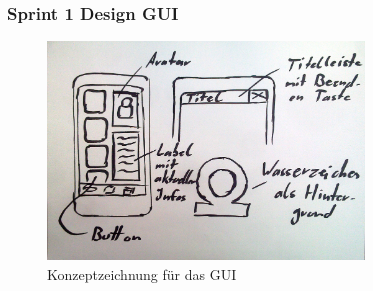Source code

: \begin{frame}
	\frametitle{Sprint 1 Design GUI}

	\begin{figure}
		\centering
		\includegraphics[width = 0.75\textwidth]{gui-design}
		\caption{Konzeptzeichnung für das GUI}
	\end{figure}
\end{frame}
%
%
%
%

********

Task directions:
Reproduce the material above in full and without alteration, but skip all pictures.

Task solution:
Source code

: \begin{frame}
	\frametitle{Sprint 1 Design GUI}

	\begin{figure}
		\centering
		\includegraphics[width = 0.75\textwidth]{gui-design}
		\caption{Konzeptzeichnung für das GUI}
	\end{figure}
\end{frame}
%
%
%
%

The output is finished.